Records contained in a dataset
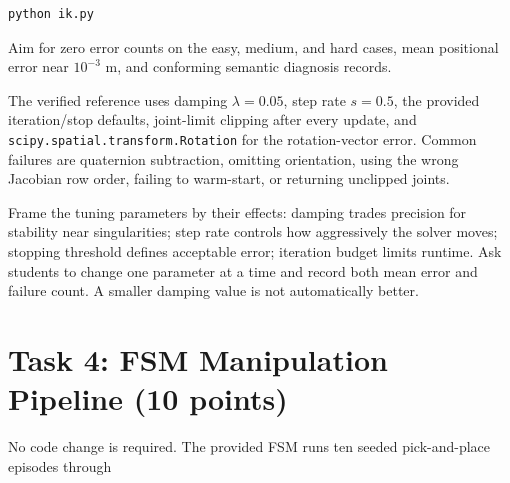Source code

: \documentclass[11pt]{article}
\newcommand{\code}[1]{\nolinkurl{#1}}
\begin{document}
\begin{lstlisting}[language=bash]
python ik.py
\end{lstlisting}

Aim for zero error counts on the easy, medium, and hard cases, mean positional
error near $10^{-3}$ m, and conforming semantic diagnosis records.

\begin{tutornote}
The verified reference uses damping $\lambda=0.05$, step rate $s=0.5$, the
provided iteration/stop defaults, joint-limit clipping after every update, and
\code{scipy.spatial.transform.Rotation} for the rotation-vector error. Common
failures are quaternion subtraction, omitting orientation, using the wrong
Jacobian row order, failing to warm-start, or returning unclipped joints.

Frame the tuning parameters by their effects: damping trades precision for
stability near singularities; step rate controls how aggressively the solver
moves; stopping threshold defines acceptable error; iteration budget limits
runtime. Ask students to change one parameter at a time and record both mean
error and failure count. A smaller damping value is not automatically better.
\end{tutornote}

\section{Task 4: FSM Manipulation Pipeline (10 points)}

No code change is required. The provided FSM runs ten seeded pick-and-place
episodes through
\end{document}
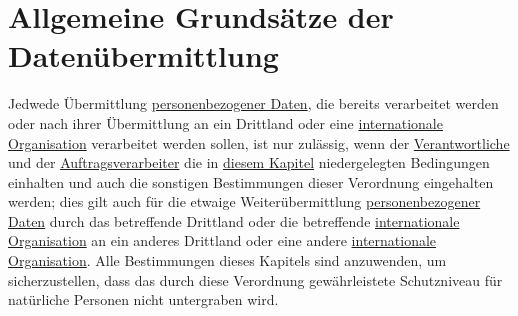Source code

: \chapter{Allgemeine Grundsätze der Datenübermittlung}
\label{ch:44}


Jedwede Übermittlung \hyperref[itm:04-1]{personenbezogener Daten}, die bereits verarbeitet werden oder nach ihrer
Übermittlung an ein Drittland oder eine \hyperref[itm:04-29]{internationale Organisation} verarbeitet werden sollen,
ist nur zulässig, wenn der \hyperref[itm:04-7]{Verantwortliche} und der \hyperref[itm:04-8]{Auftragsverarbeiter} die
in \hyperref[part:5]{diesem Kapitel} niedergelegten Bedingungen einhalten und auch die sonstigen Bestimmungen dieser
Verordnung eingehalten werden; dies gilt auch für die etwaige Weiterübermittlung
\hyperref[itm:04-1]{personenbezogener Daten} durch das betreffende Drittland oder die betreffende \hyperref[itm:04-29]
 {internationale Organisation} an ein anderes Drittland oder eine andere \hyperref[itm:04-29]
 {internationale Organisation}. Alle Bestimmungen dieses Kapitels sind anzuwenden, um sicherzustellen, dass das durch
 diese Verordnung gewährleistete Schutzniveau für natürliche Personen nicht untergraben wird.


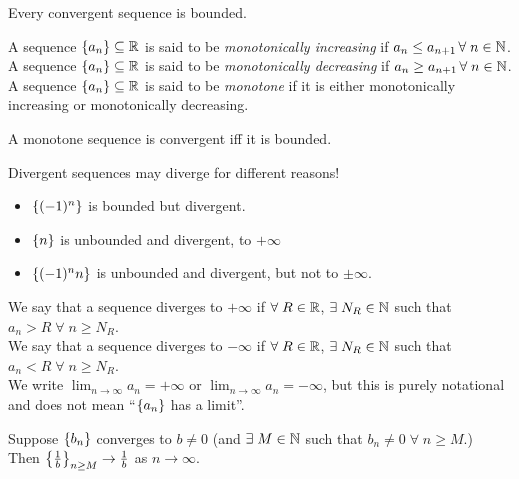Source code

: \documentclass[12pt]{article}
\begin{document}
\begin{thm} \label{thm:convergent=>bounded}
    Every convergent sequence is bounded.
\end{thm}

\begin{defn} \label{defn:monotone seq}
    A sequence $\set{a_{n}} \subseteq \R$ is said to be \emph{monotonically increasing} if $a_{n} \leq a_{n+1} \,\forall\; n \in \mathbb{N}$. \\
    A sequence $\set{a_{n}} \subseteq \R$ is said to be \emph{monotonically decreasing} if $a_{n} \geq a_{n+1} \,\forall\; n \in \mathbb{N}$. \\
    A sequence $\set{a_{n}} \subseteq \R$ is said to be \emph{monotone} if it is either monotonically increasing or monotonically decreasing.
\end{defn}

\begin{thm} \label{thm:MCT}
    A monotone sequence is convergent iff it is bounded.
\end{thm}

\begin{rem}[Warning!]
    Divergent sequences may diverge for different reasons!
    \begin{itemize}
        \item $\set{(-1)^{n}}$ is bounded but divergent.
        \item $\set{n}$ is unbounded and divergent, to $+\infty$
        \item $\set{(-1)^{n}n}$ is unbounded and divergent, but not to $\pm \infty$.
    \end{itemize}
\end{rem}

\begin{defn} \label{defn:diverging to infinity}
    We say that a sequence diverges to $+\infty$ if $\forall\; R \in \mathbb{R}$, $\exists\; N_{R} \in \mathbb{N}$ such that $a_{n} > R \;\forall\; n \geq N_{R}$. \\
    We say that a sequence diverges to $-\infty$ if $\forall\; R \in \mathbb{R}$, $\exists\; N_{R} \in \mathbb{N}$ such that $a_{n} < R \;\forall\; n \geq N_{R}$. \\
    We write $\lim_{n \to \infty} a_{n} = +\infty$ or $\lim_{n \to \infty} a_{n} = -\infty$, but this is purely notational and does not mean ``$\set{a_{n}}$ has a limit''.
\end{defn}

\begin{thm} \label{thm:}
    Suppose $\set{b_{n}}$ converges to $b \neq 0$ (and $\exists\; M \in \mathbb{N}$ such that $b_{n} \neq 0 \;\forall\; n \geq M$.) \\
    Then $\set{ \frac{1}{b} }_{n \geq M} \to \frac{1}{b}$ as $n \to \infty$.
\end{thm}
\end{document}

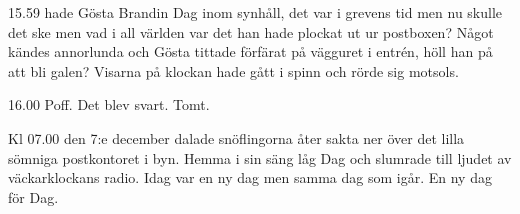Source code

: 15.59 hade Gösta Brandin Dag inom synhåll, det var i grevens tid men nu skulle det ske men vad i all världen var det han hade plockat ut ur postboxen? Något kändes annorlunda och Gösta tittade förfärat på vägguret i entrén, höll han på att bli galen? Visarna på klockan hade gått i spinn och rörde sig motsols.  

16.00 Poff. Det blev svart. Tomt.

Kl 07.00 den 7:e december dalade snöflingorna åter sakta ner över det lilla sömniga postkontoret i byn. Hemma i sin säng låg Dag och slumrade till ljudet av väckarklockans radio. Idag var en ny dag men samma dag som igår. En ny dag för Dag.                
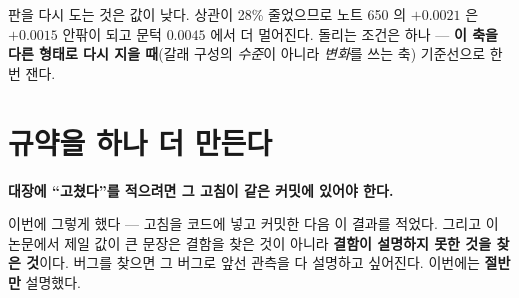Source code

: \documentclass[10pt,a4paper]{article}
\begin{document}
판을 다시 도는 것은 값이 낮다. 상관이 28\% 줄었으므로 노트 650 의 $+0.0021$ 은
$+0.0015$ 안팎이 되고 문턱 $0.0045$ 에서 더 멀어진다. 돌리는 조건은 하나 ---
\textbf{이 축을 다른 형태로 다시 지을 때}(갈래 구성의 \emph{수준}이 아니라
\emph{변화}를 쓰는 축) 기준선으로 한 번 잰다.

\section{규약을 하나 더 만든다}

\begin{center}
\textbf{대장에 ``고쳤다''를 적으려면 그 고침이 같은 커밋에 있어야 한다.}
\end{center}

이번에 그렇게 했다 --- 고침을 코드에 넣고 커밋한 다음 이 결과를 적었다. 그리고
이 논문에서 제일 값이 큰 문장은 결함을 찾은 것이 아니라 \textbf{결함이 설명하지
못한 것을 찾은 것}이다. 버그를 찾으면 그 버그로 앞선 관측을 다 설명하고 싶어진다.
이번에는 \textbf{절반만} 설명했다.
\end{document}
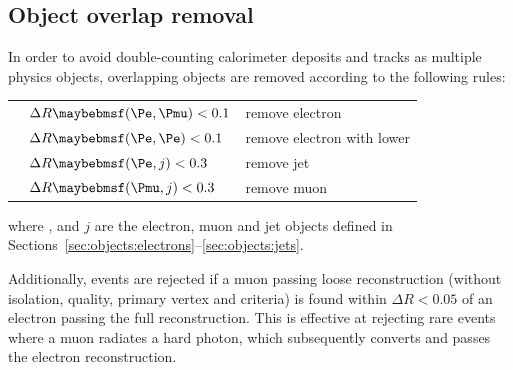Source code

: \subsection{Object overlap removal}
\label{sec:objects:overlap}

In order to avoid double-counting calorimeter deposits and tracks as multiple physics 
objects, overlapping objects are removed according to the following rules:

\begin{listliketab}
	\begin{tabular}{Ll@{\hskip 0.3in}l}
		\textbullet & $\Delta R \parenths{\Pe,\Pmu} < 0.1$ & remove electron \\
		\textbullet & $\Delta R \parenths{\Pe,\Pe}  < 0.1$ & remove electron with lower \pt \\
		\textbullet & $\Delta R \parenths{\Pe,j}    < 0.3$ & remove jet \\
		\textbullet & $\Delta R \parenths{\Pmu,j}   < 0.3$ & remove muon \\
	\end{tabular}
\end{listliketab}

\noindent
where \Pe, \Pmu and $j$ are the electron, muon and jet objects defined in 
Sections~\ref{sec:objects:electrons}--\ref{sec:objects:jets}.

Additionally, events are rejected if a muon passing loose reconstruction (\ie without 
isolation, quality, primary vertex and \pt criteria) is found within $\Delta R < 0.05$ of 
an electron passing the full reconstruction. 
This is effective at rejecting rare \HepProcess{\PZ \HepTo \Pmu\Pmu} events where a muon 
radiates a hard photon, which subsequently converts and passes the electron reconstruction.

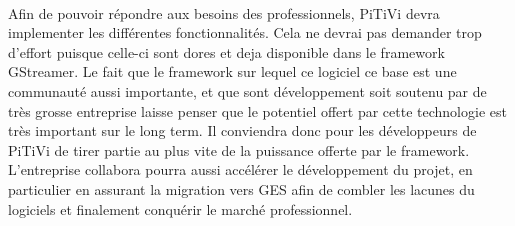\paragraph{}

Afin de pouvoir répondre aux besoins des professionnels, PiTiVi devra
implementer les différentes fonctionnalités. Cela ne devrai pas demander
trop d'effort puisque celle-ci sont dores et deja disponible dans le
framework GStreamer. Le fait que le framework sur lequel ce logiciel ce
base est une communauté aussi importante, et que sont développement soit
soutenu par de très grosse entreprise laisse penser que le potentiel
offert par cette technologie est très important sur le long term. Il
conviendra donc pour les développeurs de PiTiVi de tirer partie au plus
vite de la puissance offerte par le framework.  L'entreprise collabora
pourra aussi accélérer le développement du projet, en particulier en
assurant la migration vers GES afin de combler les lacunes du logiciels
et finalement conquérir le marché professionnel.
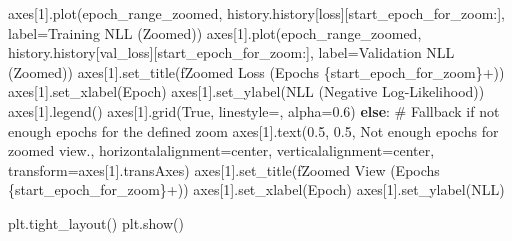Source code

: \documentclass[
  letterpaper,
  DIV=11,
  numbers=noendperiod]{scrreprt}
\newenvironment{Shaded}{\begin{snugshade}}{\end{snugshade}}
\newcommand{\CommentTok}[1]{\textcolor[rgb]{0.37,0.37,0.37}{#1}}
\newcommand{\ControlFlowTok}[1]{\textcolor[rgb]{0.00,0.23,0.31}{\textbf{#1}}}
\newcommand{\DecValTok}[1]{\textcolor[rgb]{0.68,0.00,0.00}{#1}}
\newcommand{\FloatTok}[1]{\textcolor[rgb]{0.68,0.00,0.00}{#1}}
\newcommand{\NormalTok}[1]{\textcolor[rgb]{0.00,0.23,0.31}{#1}}
\newcommand{\OperatorTok}[1]{\textcolor[rgb]{0.37,0.37,0.37}{#1}}
\newcommand{\SpecialCharTok}[1]{\textcolor[rgb]{0.37,0.37,0.37}{#1}}
\newcommand{\SpecialStringTok}[1]{\textcolor[rgb]{0.13,0.47,0.30}{#1}}
\newcommand{\StringTok}[1]{\textcolor[rgb]{0.13,0.47,0.30}{#1}}
\newcommand{\VariableTok}[1]{\textcolor[rgb]{0.07,0.07,0.07}{#1}}
\begin{document}
\begin{Shaded}
\begin{Highlighting}[]
\NormalTok{    axes[}\DecValTok{1}\NormalTok{].plot(epoch\_range\_zoomed,}
\NormalTok{                 history.history[}\StringTok{\textquotesingle{}loss\textquotesingle{}}\NormalTok{][start\_epoch\_for\_zoom:],}
\NormalTok{                 label}\OperatorTok{=}\StringTok{\textquotesingle{}Training NLL (Zoomed)\textquotesingle{}}\NormalTok{)}
\NormalTok{    axes[}\DecValTok{1}\NormalTok{].plot(epoch\_range\_zoomed,}
\NormalTok{                 history.history[}\StringTok{\textquotesingle{}val\_loss\textquotesingle{}}\NormalTok{][start\_epoch\_for\_zoom:],}
\NormalTok{                 label}\OperatorTok{=}\StringTok{\textquotesingle{}Validation NLL (Zoomed)\textquotesingle{}}\NormalTok{)}
\NormalTok{    axes[}\DecValTok{1}\NormalTok{].set\_title(}\SpecialStringTok{f\textquotesingle{}Zoomed Loss (Epochs }\SpecialCharTok{\{}\NormalTok{start\_epoch\_for\_zoom}\SpecialCharTok{\}}\SpecialStringTok{+)\textquotesingle{}}\NormalTok{)}
\NormalTok{    axes[}\DecValTok{1}\NormalTok{].set\_xlabel(}\StringTok{\textquotesingle{}Epoch\textquotesingle{}}\NormalTok{)}
\NormalTok{    axes[}\DecValTok{1}\NormalTok{].set\_ylabel(}\StringTok{\textquotesingle{}NLL (Negative Log{-}Likelihood)\textquotesingle{}}\NormalTok{)}
\NormalTok{    axes[}\DecValTok{1}\NormalTok{].legend()}
\NormalTok{    axes[}\DecValTok{1}\NormalTok{].grid(}\VariableTok{True}\NormalTok{, linestyle}\OperatorTok{=}\StringTok{\textquotesingle{}{-}{-}\textquotesingle{}}\NormalTok{, alpha}\OperatorTok{=}\FloatTok{0.6}\NormalTok{)}
\ControlFlowTok{else}\NormalTok{:}
    \CommentTok{\# Fallback if not enough epochs for the defined zoom}
\NormalTok{    axes[}\DecValTok{1}\NormalTok{].text(}\FloatTok{0.5}\NormalTok{, }\FloatTok{0.5}\NormalTok{, }\StringTok{\textquotesingle{}Not enough epochs for zoomed view.\textquotesingle{}}\NormalTok{,}
\NormalTok{                 horizontalalignment}\OperatorTok{=}\StringTok{\textquotesingle{}center\textquotesingle{}}\NormalTok{, verticalalignment}\OperatorTok{=}\StringTok{\textquotesingle{}center\textquotesingle{}}\NormalTok{,}
\NormalTok{                 transform}\OperatorTok{=}\NormalTok{axes[}\DecValTok{1}\NormalTok{].transAxes)}
\NormalTok{    axes[}\DecValTok{1}\NormalTok{].set\_title(}\SpecialStringTok{f\textquotesingle{}Zoomed View (Epochs }\SpecialCharTok{\{}\NormalTok{start\_epoch\_for\_zoom}\SpecialCharTok{\}}\SpecialStringTok{+)\textquotesingle{}}\NormalTok{)}
\NormalTok{    axes[}\DecValTok{1}\NormalTok{].set\_xlabel(}\StringTok{\textquotesingle{}Epoch\textquotesingle{}}\NormalTok{)}
\NormalTok{    axes[}\DecValTok{1}\NormalTok{].set\_ylabel(}\StringTok{\textquotesingle{}NLL\textquotesingle{}}\NormalTok{)}


\NormalTok{plt.tight\_layout()}
\NormalTok{plt.show()}
\end{Highlighting}
\end{Shaded}
\end{document}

▶ WHAT THIS TASK INVOLVES: Above are the lines; repeat exactly the ones from the line containing "Afin de pouvoir" down to the line containing "offert par cette", both inclusive.

▶ SOLUTION TO THE PROBLEM:
Afin de pouvoir répondre aux besoins des professionnels, PiTiVi devra
implementer les différentes fonctionnalités. Cela ne devrai pas demander
trop d'effort puisque celle-ci sont dores et deja disponible dans le
framework GStreamer. Le fait que le framework sur lequel ce logiciel ce
base est une communauté aussi importante, et que sont développement soit
soutenu par de très grosse entreprise laisse penser que le potentiel
offert par cette technologie est très important sur le long term. Il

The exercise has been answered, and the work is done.